#### Material for this task ####

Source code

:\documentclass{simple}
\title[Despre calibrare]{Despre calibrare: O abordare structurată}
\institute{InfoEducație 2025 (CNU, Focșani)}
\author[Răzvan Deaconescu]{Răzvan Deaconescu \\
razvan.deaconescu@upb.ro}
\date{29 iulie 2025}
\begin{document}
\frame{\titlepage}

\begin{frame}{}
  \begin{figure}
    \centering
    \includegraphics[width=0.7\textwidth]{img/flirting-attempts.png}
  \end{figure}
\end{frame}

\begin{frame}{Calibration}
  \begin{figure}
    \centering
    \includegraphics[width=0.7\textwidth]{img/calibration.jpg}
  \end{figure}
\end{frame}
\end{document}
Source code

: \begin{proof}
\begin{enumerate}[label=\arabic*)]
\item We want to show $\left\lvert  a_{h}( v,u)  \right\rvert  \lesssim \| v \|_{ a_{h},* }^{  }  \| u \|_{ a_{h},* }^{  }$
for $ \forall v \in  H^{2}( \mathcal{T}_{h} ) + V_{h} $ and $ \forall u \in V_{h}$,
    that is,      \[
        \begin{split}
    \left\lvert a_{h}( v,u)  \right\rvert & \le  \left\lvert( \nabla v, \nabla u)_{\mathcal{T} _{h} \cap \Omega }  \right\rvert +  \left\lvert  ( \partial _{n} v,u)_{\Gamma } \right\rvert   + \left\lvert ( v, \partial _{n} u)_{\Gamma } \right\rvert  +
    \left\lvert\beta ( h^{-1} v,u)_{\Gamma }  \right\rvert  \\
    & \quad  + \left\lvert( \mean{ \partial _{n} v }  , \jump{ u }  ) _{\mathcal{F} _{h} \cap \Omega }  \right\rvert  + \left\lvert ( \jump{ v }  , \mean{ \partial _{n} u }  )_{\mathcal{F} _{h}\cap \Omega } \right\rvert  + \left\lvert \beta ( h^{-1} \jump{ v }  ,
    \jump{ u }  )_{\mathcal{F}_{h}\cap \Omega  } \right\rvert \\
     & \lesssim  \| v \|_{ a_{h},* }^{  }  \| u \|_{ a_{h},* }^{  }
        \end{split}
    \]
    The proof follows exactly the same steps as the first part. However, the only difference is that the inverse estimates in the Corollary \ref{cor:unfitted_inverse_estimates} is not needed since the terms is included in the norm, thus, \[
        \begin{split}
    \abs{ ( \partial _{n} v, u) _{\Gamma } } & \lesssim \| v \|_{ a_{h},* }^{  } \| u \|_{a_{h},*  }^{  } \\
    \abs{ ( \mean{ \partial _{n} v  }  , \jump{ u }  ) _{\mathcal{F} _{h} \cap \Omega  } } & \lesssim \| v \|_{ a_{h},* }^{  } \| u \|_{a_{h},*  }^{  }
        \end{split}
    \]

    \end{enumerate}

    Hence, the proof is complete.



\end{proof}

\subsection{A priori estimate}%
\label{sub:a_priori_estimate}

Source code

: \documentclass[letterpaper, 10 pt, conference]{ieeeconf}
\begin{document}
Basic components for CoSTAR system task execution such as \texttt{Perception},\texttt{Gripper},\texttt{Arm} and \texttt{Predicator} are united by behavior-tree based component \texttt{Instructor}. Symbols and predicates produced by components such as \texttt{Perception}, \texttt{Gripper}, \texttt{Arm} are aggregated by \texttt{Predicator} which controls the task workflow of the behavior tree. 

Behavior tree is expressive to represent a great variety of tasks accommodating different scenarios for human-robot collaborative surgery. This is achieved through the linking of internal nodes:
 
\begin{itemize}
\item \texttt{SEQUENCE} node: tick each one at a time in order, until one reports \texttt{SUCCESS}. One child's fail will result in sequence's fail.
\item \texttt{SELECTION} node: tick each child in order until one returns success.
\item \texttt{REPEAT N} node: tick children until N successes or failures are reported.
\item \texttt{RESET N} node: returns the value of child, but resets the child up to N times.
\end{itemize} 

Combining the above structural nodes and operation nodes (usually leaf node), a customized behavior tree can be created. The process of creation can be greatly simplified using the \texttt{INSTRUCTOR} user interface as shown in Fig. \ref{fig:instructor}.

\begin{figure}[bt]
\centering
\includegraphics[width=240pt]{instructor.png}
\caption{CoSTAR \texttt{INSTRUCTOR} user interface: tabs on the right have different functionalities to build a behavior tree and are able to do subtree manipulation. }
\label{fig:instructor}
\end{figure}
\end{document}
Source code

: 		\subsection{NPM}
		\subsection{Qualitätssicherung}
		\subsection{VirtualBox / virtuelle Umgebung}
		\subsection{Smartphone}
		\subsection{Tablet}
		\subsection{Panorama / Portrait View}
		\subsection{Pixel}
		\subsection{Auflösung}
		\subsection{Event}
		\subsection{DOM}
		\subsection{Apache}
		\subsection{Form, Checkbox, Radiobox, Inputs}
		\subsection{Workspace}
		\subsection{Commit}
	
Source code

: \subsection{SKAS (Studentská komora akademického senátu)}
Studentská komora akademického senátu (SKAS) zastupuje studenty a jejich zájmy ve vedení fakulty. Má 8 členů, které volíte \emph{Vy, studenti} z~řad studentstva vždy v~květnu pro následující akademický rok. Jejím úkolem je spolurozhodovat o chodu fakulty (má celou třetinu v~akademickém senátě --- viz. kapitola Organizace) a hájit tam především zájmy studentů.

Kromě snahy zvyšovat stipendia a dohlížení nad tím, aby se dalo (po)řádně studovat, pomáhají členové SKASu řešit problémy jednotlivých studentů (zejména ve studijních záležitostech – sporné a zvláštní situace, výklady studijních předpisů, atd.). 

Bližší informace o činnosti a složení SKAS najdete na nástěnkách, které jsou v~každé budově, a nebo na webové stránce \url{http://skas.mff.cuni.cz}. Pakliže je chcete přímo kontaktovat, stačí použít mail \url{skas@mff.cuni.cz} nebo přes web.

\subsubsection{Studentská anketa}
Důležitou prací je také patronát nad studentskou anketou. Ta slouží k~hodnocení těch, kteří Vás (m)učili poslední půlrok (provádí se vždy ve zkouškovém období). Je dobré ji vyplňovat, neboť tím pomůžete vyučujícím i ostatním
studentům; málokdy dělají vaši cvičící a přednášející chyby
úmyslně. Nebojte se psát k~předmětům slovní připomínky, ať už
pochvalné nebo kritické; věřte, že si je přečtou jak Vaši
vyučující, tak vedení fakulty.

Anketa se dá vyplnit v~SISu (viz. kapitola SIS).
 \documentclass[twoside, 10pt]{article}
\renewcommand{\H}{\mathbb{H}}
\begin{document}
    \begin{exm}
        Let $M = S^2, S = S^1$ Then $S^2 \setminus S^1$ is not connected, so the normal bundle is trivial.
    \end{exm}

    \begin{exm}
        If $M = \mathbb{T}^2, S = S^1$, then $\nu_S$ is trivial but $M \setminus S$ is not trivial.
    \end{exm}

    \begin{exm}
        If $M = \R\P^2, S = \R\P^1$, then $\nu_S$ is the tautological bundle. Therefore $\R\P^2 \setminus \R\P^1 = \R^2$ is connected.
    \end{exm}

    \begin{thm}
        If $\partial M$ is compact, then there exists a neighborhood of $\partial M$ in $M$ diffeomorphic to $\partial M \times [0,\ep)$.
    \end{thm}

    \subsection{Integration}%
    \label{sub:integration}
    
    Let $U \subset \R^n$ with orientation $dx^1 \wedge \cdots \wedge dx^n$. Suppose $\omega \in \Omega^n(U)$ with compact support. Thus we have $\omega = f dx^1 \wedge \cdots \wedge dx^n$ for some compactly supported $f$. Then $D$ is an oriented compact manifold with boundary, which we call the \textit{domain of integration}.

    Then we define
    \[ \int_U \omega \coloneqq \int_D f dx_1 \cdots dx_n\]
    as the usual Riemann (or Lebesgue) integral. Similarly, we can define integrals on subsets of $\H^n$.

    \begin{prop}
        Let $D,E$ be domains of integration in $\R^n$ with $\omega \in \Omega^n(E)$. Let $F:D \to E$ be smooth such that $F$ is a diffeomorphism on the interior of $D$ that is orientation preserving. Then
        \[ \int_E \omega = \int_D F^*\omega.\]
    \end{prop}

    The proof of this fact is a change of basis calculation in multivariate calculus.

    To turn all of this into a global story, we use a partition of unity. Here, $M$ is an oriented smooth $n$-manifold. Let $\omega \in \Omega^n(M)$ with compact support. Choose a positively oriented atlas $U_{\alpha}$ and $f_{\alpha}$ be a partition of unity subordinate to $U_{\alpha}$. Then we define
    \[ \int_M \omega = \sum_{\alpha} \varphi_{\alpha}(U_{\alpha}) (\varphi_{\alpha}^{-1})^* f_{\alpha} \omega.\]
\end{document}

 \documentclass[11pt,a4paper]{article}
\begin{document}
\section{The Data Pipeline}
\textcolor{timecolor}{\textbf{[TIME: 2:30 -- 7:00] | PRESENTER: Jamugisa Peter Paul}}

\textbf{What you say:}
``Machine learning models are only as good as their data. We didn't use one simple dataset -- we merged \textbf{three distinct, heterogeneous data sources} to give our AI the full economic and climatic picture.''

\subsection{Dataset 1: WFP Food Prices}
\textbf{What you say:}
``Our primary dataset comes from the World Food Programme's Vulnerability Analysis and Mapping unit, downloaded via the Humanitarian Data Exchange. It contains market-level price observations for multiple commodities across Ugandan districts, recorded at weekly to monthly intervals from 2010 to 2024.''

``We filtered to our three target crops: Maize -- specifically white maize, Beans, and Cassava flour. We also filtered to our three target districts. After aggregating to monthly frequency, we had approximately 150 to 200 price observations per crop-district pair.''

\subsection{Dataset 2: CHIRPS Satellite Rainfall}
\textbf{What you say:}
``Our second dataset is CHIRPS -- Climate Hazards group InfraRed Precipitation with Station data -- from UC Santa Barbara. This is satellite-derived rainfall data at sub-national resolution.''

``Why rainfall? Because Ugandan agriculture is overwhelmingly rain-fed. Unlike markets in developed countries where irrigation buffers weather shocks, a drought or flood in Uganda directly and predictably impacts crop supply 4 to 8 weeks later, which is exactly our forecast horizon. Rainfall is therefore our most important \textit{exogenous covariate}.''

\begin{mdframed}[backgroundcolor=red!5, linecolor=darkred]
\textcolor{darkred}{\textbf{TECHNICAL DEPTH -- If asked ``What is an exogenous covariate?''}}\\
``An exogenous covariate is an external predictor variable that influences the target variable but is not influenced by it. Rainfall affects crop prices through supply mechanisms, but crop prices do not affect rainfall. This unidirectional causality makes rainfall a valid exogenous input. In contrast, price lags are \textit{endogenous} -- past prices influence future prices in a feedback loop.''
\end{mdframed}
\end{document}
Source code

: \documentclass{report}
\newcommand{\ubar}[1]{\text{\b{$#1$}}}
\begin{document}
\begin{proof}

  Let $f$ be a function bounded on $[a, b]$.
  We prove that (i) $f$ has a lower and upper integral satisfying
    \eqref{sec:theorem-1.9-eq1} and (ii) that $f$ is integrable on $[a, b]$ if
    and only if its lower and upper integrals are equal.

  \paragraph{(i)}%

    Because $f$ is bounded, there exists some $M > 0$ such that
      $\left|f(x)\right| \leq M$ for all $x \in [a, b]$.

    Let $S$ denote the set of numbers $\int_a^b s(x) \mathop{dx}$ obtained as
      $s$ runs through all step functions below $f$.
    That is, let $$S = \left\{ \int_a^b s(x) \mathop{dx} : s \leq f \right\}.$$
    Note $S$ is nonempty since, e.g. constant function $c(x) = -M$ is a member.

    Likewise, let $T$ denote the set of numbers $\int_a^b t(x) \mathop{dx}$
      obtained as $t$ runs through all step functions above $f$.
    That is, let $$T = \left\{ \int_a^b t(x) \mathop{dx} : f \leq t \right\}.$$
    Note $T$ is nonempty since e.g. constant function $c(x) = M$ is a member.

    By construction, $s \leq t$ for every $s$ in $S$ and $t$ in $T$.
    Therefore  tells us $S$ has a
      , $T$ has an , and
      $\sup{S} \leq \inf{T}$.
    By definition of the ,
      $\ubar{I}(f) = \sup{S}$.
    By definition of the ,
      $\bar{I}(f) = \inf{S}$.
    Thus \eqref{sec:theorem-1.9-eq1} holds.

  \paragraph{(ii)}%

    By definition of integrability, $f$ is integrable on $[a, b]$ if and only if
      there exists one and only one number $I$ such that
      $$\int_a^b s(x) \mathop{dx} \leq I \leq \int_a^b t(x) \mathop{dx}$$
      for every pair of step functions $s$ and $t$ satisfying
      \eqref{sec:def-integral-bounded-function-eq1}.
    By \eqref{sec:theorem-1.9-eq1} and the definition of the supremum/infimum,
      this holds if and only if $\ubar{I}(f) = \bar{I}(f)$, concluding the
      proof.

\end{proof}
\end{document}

####

- [Problem statement]:
The entries above hold a line with "that $f$ is integrable on $[a, b]$ if" and a later line with "Likewise, let $T$". Write out exactly those lines and all lines between, nothing more.

- [Solution to the problem]:
    \eqref{sec:theorem-1.9-eq1} and (ii) that $f$ is integrable on $[a, b]$ if
    and only if its lower and upper integrals are equal.

  \paragraph{(i)}%

    Because $f$ is bounded, there exists some $M > 0$ such that
      $\left|f(x)\right| \leq M$ for all $x \in [a, b]$.

    Let $S$ denote the set of numbers $\int_a^b s(x) \mathop{dx}$ obtained as
      $s$ runs through all step functions below $f$.
    That is, let $$S = \left\{ \int_a^b s(x) \mathop{dx} : s \leq f \right\}.$$
    Note $S$ is nonempty since, e.g. constant function $c(x) = -M$ is a member.

    Likewise, let $T$ denote the set of numbers $\int_a^b t(x) \mathop{dx}$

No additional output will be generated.